Open Access: This article is an open-access article that was selected by an in-house editor and fully peer-reviewed by external reviewers. It is distributed in accordance with the Creative Commons Attribution NonCommercial (CC BY-NC 4.0) license, which permits others to distribute, remix, adapt, build upon this work non-commercially, and license their derivative works on different terms, provided the original work is properly cited and the use is non-commercial. See: https://creativecommons.org/Licenses/by-nc/4.0/
Corresponding author: Sumit Rungta, Department of Medical Gastroenterology, King George's Medical University, Chowk, Lucknow 226003, Uttar Pradesh, India. drsumitrungta79@gmail.com
Received: December 31, 2024 Revised: March 13, 2025 Accepted: April 15, 2025 Published online: May 27, 2025 Processing time: 148 Days and 15 Hours
Abstract
Acute kidney injury (AKI) is present in 30%-40% of hospitalized patients with cirrhosis. Its incidence is higher in patients with severe alcoholic hepatitis, spontaneous bacterial peritonitis, and acute-on-chronic-liver failure (ACLF). Kidney injury is an important landmark event in the natural history of cirrhosis as it is associated with higher mortality. Overwhelming systemic vasodilation, cardiac dysfunction, hypoperfusion, endotoxemia, and direct nephrotoxicity predispose patients with cirrhosis to kidney injury. Infection is present in 25% of patients with decompensated cirrhosis and 35%-40% of patients with ACLF. Advanced cirrhosis with portal hypertension leads to a sluggish portal flow, leading to increased gut congestion, altered gut permeability and bacterial translocations. They drive infection and endotoxemia in such patients. Pathogen-associated molecular patterns activate inflammatory cascades, which leads to further deterioration in hemodynamics and reduced glomerular filtration rate. Infections and pro-inflammatory cytokines like interleukin 6 (IL-6), IL-1, and tumor necrosis factor alpha may directly cause kidney parenchymal injury. The combined effect of dysfunctional albumin and systemic and splanchnic vasodilatation leads to low effective blood volume, activating the renin-angiotensin-aldosterone system. This causes renal vasoconstriction, water retention, and ascites, which progresses to hepatorenal physiology and AKI development. Vasoconstriction and volume expansion effectively improve arterial blood volume and systemic hemodynamics, thereby improving renal blood flow. It is of paramount importance to predict, detect, and treat AKI in its early state, as progressive renal dysfunction is invariably associated with higher mortality in patients with decompensated cirrhosis and ACLF. This comprehensive review will focus on the recent evolving concepts of the pathophysiology, diagnosis, and management of AKI in patients with cirrhosis.

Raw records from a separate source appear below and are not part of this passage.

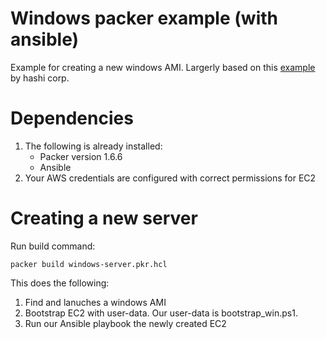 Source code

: # Windows packer example (with ansible)
Example for creating a new windows AMI. Largerly based on this [example](https://learn.hashicorp.com/tutorials/packer/getting-started-build-image) by hashi corp.

# Dependencies

1. The following is already installed:
    - Packer version 1.6.6
    - Ansible
2. Your AWS credentials are configured with correct permissions for EC2 

# Creating a new server

Run build command:

`packer build windows-server.pkr.hcl`

This does the following:

1. Find and lanuches a windows AMI
2. Bootstrap EC2 with user-data. Our user-data is bootstrap_win.ps1.
3. Run our Ansible playbook the newly created EC2  
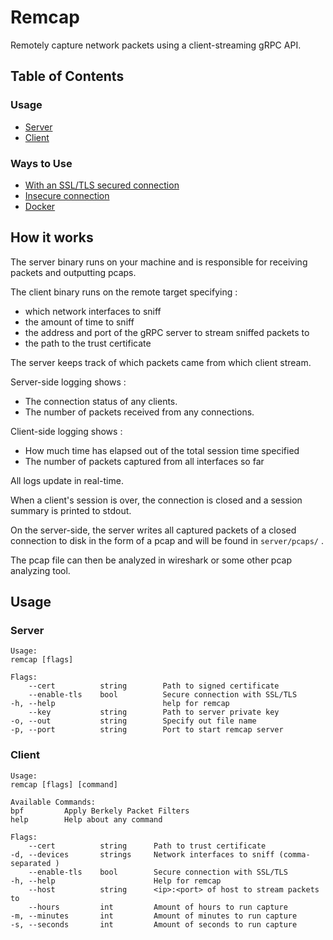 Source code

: # Remcap 

Remotely capture network packets using a client-streaming gRPC API.

## Table of Contents

### Usage
- [Server](#server)
- [Client](#client)

### Ways to Use

- [With an SSL/TLS secured connection](https://github.com/fuskovic/remcap/blob/master/docs/secure.md)
- [Insecure connection](https://github.com/fuskovic/remcap/blob/master/docs/insecure.md)
- [Docker](https://github.com/fuskovic/remcap/blob/master/docs/docker.md)

## How it works

The server binary runs on your machine and is responsible for receiving packets and outputting pcaps.

The client binary runs on the remote target specifying :

- which network interfaces to sniff
- the amount of time to sniff
- the address and port of the gRPC server to stream sniffed packets to
- the path to the trust certificate

The server keeps track of which packets came from which client stream.

Server-side logging shows :

- The connection status of any clients.
- The number of packets received from any connections.

Client-side logging shows : 

- How much time has elapsed out of the total session time specified
- The number of packets captured from all interfaces so far

All logs update in real-time.

When a client's session is over, the connection is closed and a session summary is printed to stdout.

On the server-side, the server writes all captured packets of a closed connection to disk in the form of a pcap and will be found in `server/pcaps/` .

The pcap file can then be analyzed in wireshark or some other pcap analyzing tool.


## Usage


<a name="server"></a>
### Server

    Usage:
    remcap [flags]

    Flags:
        --cert          string        Path to signed certificate
        --enable-tls    bool          Secure connection with SSL/TLS
    -h, --help                        help for remcap
        --key           string        Path to server private key
    -o, --out           string        Specify out file name
    -p, --port          string        Port to start remcap server


<a name="client"></a>
### Client

    Usage:
    remcap [flags] [command]

    Available Commands:
    bpf         Apply Berkely Packet Filters
    help        Help about any command

    Flags:
        --cert          string      Path to trust certificate
    -d, --devices       strings     Network interfaces to sniff (comma-separated )
        --enable-tls    bool        Secure connection with SSL/TLS
    -h, --help                      Help for remcap
        --host          string      <ip>:<port> of host to stream packets to
        --hours         int         Amount of hours to run capture
    -m, --minutes       int         Amount of minutes to run capture
    -s, --seconds       int         Amount of seconds to run capture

Core Tip: The development of acute kidney injury (AKI) changes the trajectory of the natural history of patients with decompensated cirrhosis or acute-on-chronic-liver failure. With the discovery of newer biomarkers and a better understanding of hemodynamics in patients with AKI and cirrhosis, there is a paradigm shift in the management of such patients. This comprehensive review focuses on the current perspective of the pathophysiology, diagnosis, and management of patients with AKI in cirrhosis.